The tentative agreement would give graduate student workers in two United Auto Workers bargaining units an increase in minimum pay from about $23,250 to about $34,000 for nine months of part-time work.

"Part-time work" here means 20 hours per week. That's the official cap for UC graduate students receiving stipends. Translating into hourly pay: the graduate students will go from earning $30/hour to a bit more than $43/hour.

So, culture war angle:

On the one hand, I don't trust government representatives negotiating with representatives of government-employed union members to fully represent taxpayer interests. In particular, I fully expect that everyone negotiating on behalf of UC was fully sympathetic with the striker's cause, and not strongly motivated to maintain low costs.

On the other hand, graduate student workers tend to provide specialized services. So a reasonable question (that I don't have an answer to yet) would be: how much would a professional grader of introductory writing courses charge? What about one for differential calculus? What about one for organic chemistry? From that perspective, $43/hour sounds like not such a bad deal.

For extra culture war angle, the LA Times quotes some tweets from graduate students unhappy with the deal. I will include one that does raise an interesting point:

“It gives us a raise that’s enough to disqualify us for govt assistance programs and bump us to the next tax bracket, but not enough to cover those new costs,” according to the tweet.

On the other hand, graduate student workers tend to provide specialized services. So a reasonable question (that I don't have an answer to yet) would be: how much would a professional grader of introductory writing courses charge? What about one for differential calculus? What about one for organic chemistry? From that perspective, $43/hour sounds like not such a bad deal.

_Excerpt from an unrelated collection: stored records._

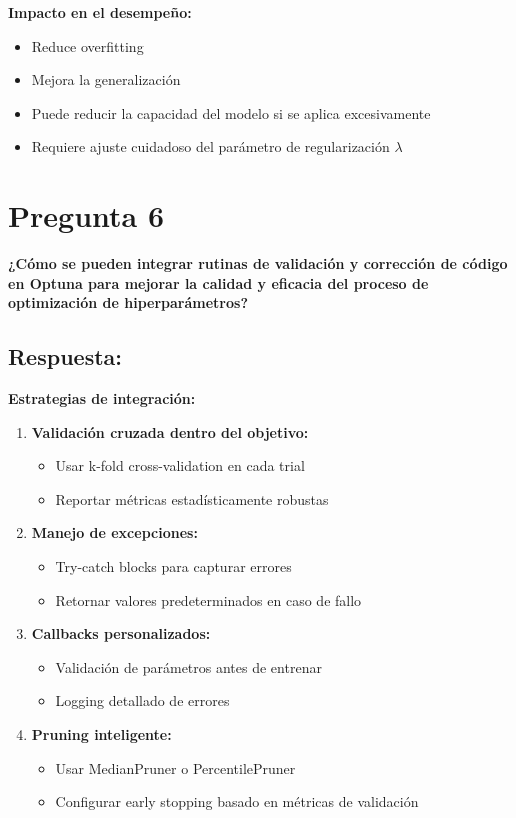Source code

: \documentclass[12pt]{article}
\begin{document}
\textbf{Impacto en el desempeño:}
\begin{itemize}
    \item Reduce overfitting
    \item Mejora la generalización
    \item Puede reducir la capacidad del modelo si se aplica excesivamente
    \item Requiere ajuste cuidadoso del parámetro de regularización $\lambda$
\end{itemize}

\section*{Pregunta 6}
\textbf{¿Cómo se pueden integrar rutinas de validación y corrección de código en Optuna para mejorar la calidad y eficacia del proceso de optimización de hiperparámetros?}

\subsection*{Respuesta:}

\textbf{Estrategias de integración:}

\begin{enumerate}
    \item \textbf{Validación cruzada dentro del objetivo:}
    \begin{itemize}
        \item Usar k-fold cross-validation en cada trial
        \item Reportar métricas estadísticamente robustas
    \end{itemize}
    
    \item \textbf{Manejo de excepciones:}
    \begin{itemize}
        \item Try-catch blocks para capturar errores
        \item Retornar valores predeterminados en caso de fallo
    \end{itemize}
    
    \item \textbf{Callbacks personalizados:}
    \begin{itemize}
        \item Validación de parámetros antes de entrenar
        \item Logging detallado de errores
    \end{itemize}
    
    \item \textbf{Pruning inteligente:}
    \begin{itemize}
        \item Usar MedianPruner o PercentilePruner
        \item Configurar early stopping basado en métricas de validación
    \end{itemize}
\end{enumerate}
\end{document}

You could probably estimate this by looking around for tutors for these subjects. I live somewhere cheaper than CA, and 35-50 dollars an hour seems common even for less specialized (although possibly more practical) tutoring. Given that they're working with many students, I agree that 43$ an hour is probably a good deal comparatively speaking. The real question is whether this should be subsidized by the government; just because some people are willing to pay hundreds of thousands of dollars for a nice car, doesn't mean that official government vehicles should be that expensive.

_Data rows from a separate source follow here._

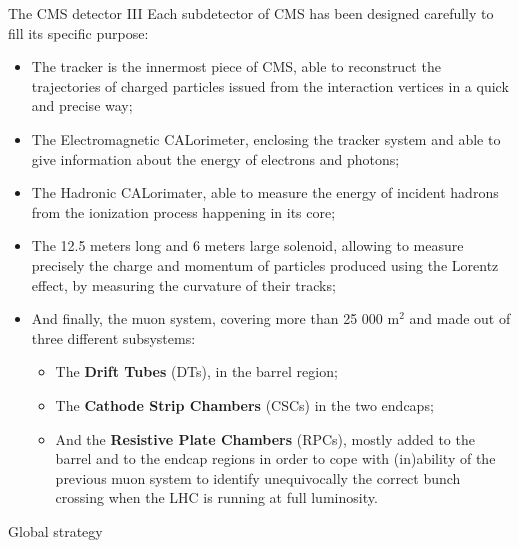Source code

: \documentclass[8pt]{beamer}
\begin{document}
\begin{frame}{The CMS detector III}
\justifying
Each subdetector of CMS has been designed carefully to fill its specific purpose:

\begin{itemize}
\justifying
\item The \alert{tracker} is the innermost piece of CMS, able to reconstruct the trajectories of charged particles issued from the interaction vertices in a quick and precise way;
\item The \alert{Electromagnetic CALorimeter}, enclosing the tracker system and able to give information about the energy of electrons and photons;
\item The \alert{Hadronic CALorimater}, able to measure the energy of incident hadrons from the ionization process happening in its core;
\item The 12.5 meters long and 6 meters large \alert{solenoid}, allowing to measure precisely the charge and momentum of particles produced using the Lorentz effect, by measuring the curvature of their tracks;
\item And finally, the \alert{muon system}, covering more than 25 000 m$^2$ and made out of three different subsystems:

\begin{itemize}
\justifying
\item The \textbf{Drift Tubes} (DTs), in the barrel region;%
\item The \textbf{Cathode Strip Chambers} (CSCs) in the two endcaps;%
\item And the \textbf{Resistive Plate Chambers} (RPCs), mostly added to the barrel and to the endcap regions in order to cope with (in)ability of  the previous muon system to identify unequivocally the correct bunch crossing when the LHC is running at full luminosity.
\end{itemize}

\end{itemize}
\end{frame}













\begin{frame}[standout]
Global strategy
\end{frame}
\end{document}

edit: I forgot to also say, graduate students occupy this weird split between workers and customers. What grad students I know have told me is that a lot of what the students are getting is training (a graduate degree does allow you to earn more money), which is actually the most expensive part (showing someone how to do hands-on scientific research is much more wasteful than just hiring a technician or postdoc to do the research). On the flip side, colleges can recover a lot of that cost because they take a large portion of most grants that researches are awarded.

If you think grad students are getting hands on training in scientific research, rather than a sink or swim opportunity to teach yourself (but with access to institutional libraries, journal subscriptions, and expensive lab equipment), then I have a bridge to sell to you.

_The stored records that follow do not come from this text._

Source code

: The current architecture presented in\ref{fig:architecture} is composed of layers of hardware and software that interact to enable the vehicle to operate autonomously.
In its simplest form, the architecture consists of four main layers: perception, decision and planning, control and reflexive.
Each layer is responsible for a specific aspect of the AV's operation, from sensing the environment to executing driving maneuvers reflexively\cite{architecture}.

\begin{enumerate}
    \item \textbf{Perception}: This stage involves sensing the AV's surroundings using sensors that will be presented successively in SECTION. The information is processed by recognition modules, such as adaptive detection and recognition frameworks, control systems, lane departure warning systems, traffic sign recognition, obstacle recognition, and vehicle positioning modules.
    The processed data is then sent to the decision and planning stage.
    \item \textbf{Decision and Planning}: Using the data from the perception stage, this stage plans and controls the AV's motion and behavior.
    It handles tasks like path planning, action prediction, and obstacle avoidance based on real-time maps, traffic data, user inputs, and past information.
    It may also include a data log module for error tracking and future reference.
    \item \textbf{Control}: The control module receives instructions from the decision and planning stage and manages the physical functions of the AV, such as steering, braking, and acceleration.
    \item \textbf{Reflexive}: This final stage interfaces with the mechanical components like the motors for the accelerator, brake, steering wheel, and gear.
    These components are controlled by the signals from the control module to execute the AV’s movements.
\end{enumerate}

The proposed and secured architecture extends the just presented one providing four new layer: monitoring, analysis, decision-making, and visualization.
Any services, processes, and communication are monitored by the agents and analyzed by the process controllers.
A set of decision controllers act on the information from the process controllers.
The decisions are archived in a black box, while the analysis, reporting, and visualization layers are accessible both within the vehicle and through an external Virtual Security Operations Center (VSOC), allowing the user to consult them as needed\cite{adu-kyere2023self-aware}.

I've never been a grad student; I can only go off of what other people I know have told me. Whatever they actually learn, or how they do it, I think a graduate degree (especially one in a scientific, quantitative, or computing-heavy field) does improve your income, and so that should be accounted for when considering how much grad students get paid.

Of course, I don't disagree that the group of people with such graduate degrees has a higher income than the group without.